▶ [Task objective] Retype each record below word for word, pictures excluded.

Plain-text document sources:
——
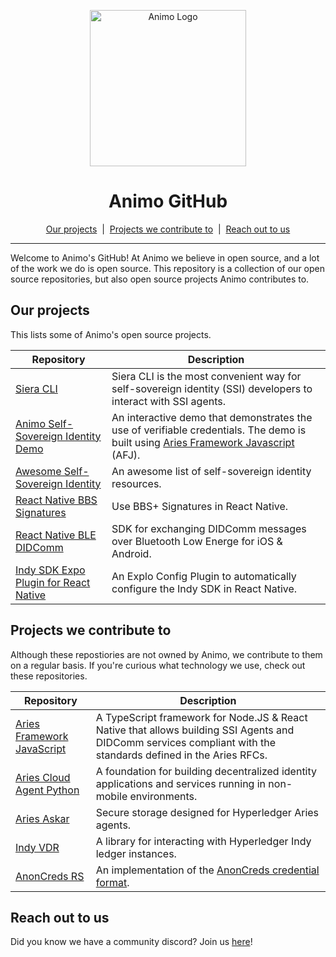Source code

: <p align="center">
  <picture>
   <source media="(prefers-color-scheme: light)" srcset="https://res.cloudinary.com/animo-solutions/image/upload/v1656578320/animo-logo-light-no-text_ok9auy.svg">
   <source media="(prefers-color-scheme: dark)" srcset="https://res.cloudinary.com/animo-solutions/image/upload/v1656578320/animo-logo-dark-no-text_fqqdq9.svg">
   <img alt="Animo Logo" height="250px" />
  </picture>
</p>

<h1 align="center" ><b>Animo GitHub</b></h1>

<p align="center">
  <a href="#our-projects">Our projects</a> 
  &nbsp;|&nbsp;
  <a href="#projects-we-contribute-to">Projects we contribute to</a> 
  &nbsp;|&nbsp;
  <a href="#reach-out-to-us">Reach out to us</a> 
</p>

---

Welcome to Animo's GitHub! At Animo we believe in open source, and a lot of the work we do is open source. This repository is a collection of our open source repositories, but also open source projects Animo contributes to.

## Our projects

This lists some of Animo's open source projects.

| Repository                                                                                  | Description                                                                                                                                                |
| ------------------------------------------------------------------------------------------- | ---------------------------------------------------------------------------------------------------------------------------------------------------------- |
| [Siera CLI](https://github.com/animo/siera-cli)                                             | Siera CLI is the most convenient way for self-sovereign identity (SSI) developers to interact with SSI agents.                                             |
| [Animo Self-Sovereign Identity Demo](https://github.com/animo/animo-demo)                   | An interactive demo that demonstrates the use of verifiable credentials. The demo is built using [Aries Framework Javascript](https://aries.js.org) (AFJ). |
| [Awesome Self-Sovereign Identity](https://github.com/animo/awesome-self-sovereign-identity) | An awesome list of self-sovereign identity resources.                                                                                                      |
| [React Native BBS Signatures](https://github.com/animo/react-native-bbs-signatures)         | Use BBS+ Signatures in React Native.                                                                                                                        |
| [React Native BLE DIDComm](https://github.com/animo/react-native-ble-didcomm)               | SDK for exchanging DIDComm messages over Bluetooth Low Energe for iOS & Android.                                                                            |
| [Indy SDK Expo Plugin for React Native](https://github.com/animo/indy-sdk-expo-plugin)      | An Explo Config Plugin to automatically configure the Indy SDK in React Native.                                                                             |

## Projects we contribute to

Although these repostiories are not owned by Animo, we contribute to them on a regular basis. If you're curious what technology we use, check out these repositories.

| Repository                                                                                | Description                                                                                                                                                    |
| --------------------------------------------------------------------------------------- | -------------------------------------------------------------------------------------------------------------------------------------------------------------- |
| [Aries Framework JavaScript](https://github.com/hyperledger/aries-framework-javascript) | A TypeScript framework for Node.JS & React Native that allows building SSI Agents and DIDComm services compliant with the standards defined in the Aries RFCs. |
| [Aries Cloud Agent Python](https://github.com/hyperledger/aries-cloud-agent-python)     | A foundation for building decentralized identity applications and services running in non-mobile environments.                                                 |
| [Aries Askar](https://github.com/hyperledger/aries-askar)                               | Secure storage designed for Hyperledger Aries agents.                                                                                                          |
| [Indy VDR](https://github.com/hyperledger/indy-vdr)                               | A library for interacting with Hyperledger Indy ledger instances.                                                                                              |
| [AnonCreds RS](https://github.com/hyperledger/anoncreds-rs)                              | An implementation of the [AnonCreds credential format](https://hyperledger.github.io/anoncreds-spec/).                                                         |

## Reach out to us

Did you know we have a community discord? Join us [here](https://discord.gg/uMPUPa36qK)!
——
▶ [Solution for this task]
Source code

: <p align="center">
  <picture>
   <source media="(prefers-color-scheme: light)" srcset="https://res.cloudinary.com/animo-solutions/image/upload/v1656578320/animo-logo-light-no-text_ok9auy.svg">
   <source media="(prefers-color-scheme: dark)" srcset="https://res.cloudinary.com/animo-solutions/image/upload/v1656578320/animo-logo-dark-no-text_fqqdq9.svg">
   <img alt="Animo Logo" height="250px" />
  </picture>
</p>

<h1 align="center" ><b>Animo GitHub</b></h1>

<p align="center">
  <a href="#our-projects">Our projects</a> 
  &nbsp;|&nbsp;
  <a href="#projects-we-contribute-to">Projects we contribute to</a> 
  &nbsp;|&nbsp;
  <a href="#reach-out-to-us">Reach out to us</a> 
</p>

---

Welcome to Animo's GitHub! At Animo we believe in open source, and a lot of the work we do is open source. This repository is a collection of our open source repositories, but also open source projects Animo contributes to.

## Our projects

This lists some of Animo's open source projects.

| Repository                                                                                  | Description                                                                                                                                                |
| ------------------------------------------------------------------------------------------- | ---------------------------------------------------------------------------------------------------------------------------------------------------------- |
| [Siera CLI](https://github.com/animo/siera-cli)                                             | Siera CLI is the most convenient way for self-sovereign identity (SSI) developers to interact with SSI agents.                                             |
| [Animo Self-Sovereign Identity Demo](https://github.com/animo/animo-demo)                   | An interactive demo that demonstrates the use of verifiable credentials. The demo is built using [Aries Framework Javascript](https://aries.js.org) (AFJ). |
| [Awesome Self-Sovereign Identity](https://github.com/animo/awesome-self-sovereign-identity) | An awesome list of self-sovereign identity resources.                                                                                                      |
| [React Native BBS Signatures](https://github.com/animo/react-native-bbs-signatures)         | Use BBS+ Signatures in React Native.                                                                                                                        |
| [React Native BLE DIDComm](https://github.com/animo/react-native-ble-didcomm)               | SDK for exchanging DIDComm messages over Bluetooth Low Energe for iOS & Android.                                                                            |
| [Indy SDK Expo Plugin for React Native](https://github.com/animo/indy-sdk-expo-plugin)      | An Explo Config Plugin to automatically configure the Indy SDK in React Native.                                                                             |

## Projects we contribute to

Although these repostiories are not owned by Animo, we contribute to them on a regular basis. If you're curious what technology we use, check out these repositories.

| Repository                                                                                | Description                                                                                                                                                    |
| --------------------------------------------------------------------------------------- | -------------------------------------------------------------------------------------------------------------------------------------------------------------- |
| [Aries Framework JavaScript](https://github.com/hyperledger/aries-framework-javascript) | A TypeScript framework for Node.JS & React Native that allows building SSI Agents and DIDComm services compliant with the standards defined in the Aries RFCs. |
| [Aries Cloud Agent Python](https://github.com/hyperledger/aries-cloud-agent-python)     | A foundation for building decentralized identity applications and services running in non-mobile environments.                                                 |
| [Aries Askar](https://github.com/hyperledger/aries-askar)                               | Secure storage designed for Hyperledger Aries agents.                                                                                                          |
| [Indy VDR](https://github.com/hyperledger/indy-vdr)                               | A library for interacting with Hyperledger Indy ledger instances.                                                                                              |
| [AnonCreds RS](https://github.com/hyperledger/anoncreds-rs)                              | An implementation of the [AnonCreds credential format](https://hyperledger.github.io/anoncreds-spec/).                                                         |

## Reach out to us

Did you know we have a community discord? Join us [here](https://discord.gg/uMPUPa36qK)!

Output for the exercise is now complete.